§ Exercise objective:
Look through the entries and count each line that includes the string "decay". Reply with the number alone.

Records from a dataset:
※

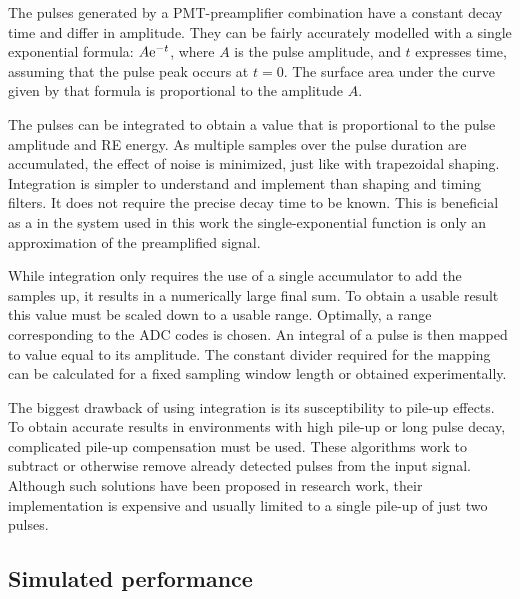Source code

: The pulses generated by a PMT-preamplifier combination
have a constant decay time and differ in amplitude.
They can be fairly accurately modelled with a 
single exponential formula: $A {\rm e}^{-t}$, where $A$ is
the pulse amplitude, and $t$ expresses time, assuming that 
the pulse peak occurs at $t=0$. The surface area
under the curve given by that formula is proportional 
to the amplitude $A$.


The pulses can be integrated to obtain a value that is proportional
to the pulse amplitude and RE energy. As multiple samples
over the pulse duration are accumulated, the effect of noise
is minimized, just like with trapezoidal shaping.
Integration is simpler to understand and implement
than shaping and timing filters. It does not require
the precise decay time to be known. This is beneficial 
as a in the system used in this work the 
single-exponential function is only an approximation 
of the preamplified signal.


While integration only requires the use of a single accumulator 
to add the samples up, it results in a numerically large final sum. 
To obtain a usable result this value must be scaled down to a usable range.
Optimally, a range corresponding to the ADC codes is chosen.
An integral of a pulse is then mapped to value equal to its amplitude.
The constant divider required for the mapping
can be calculated for a fixed sampling window length
or obtained experimentally. 


The biggest drawback of using integration is its 
susceptibility to pile-up effects. To obtain accurate results
in environments with high pile-up or long pulse decay, complicated 
pile-up compensation must be used. These algorithms 
work to subtract or otherwise remove already detected pulses
from the input signal.
Although such solutions have been proposed in research work,
their implementation is expensive and usually limited to a single
pile-up of just two pulses. \cite{pileup_correction}

\subsection{Simulated performance}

※

§ The completed task:
3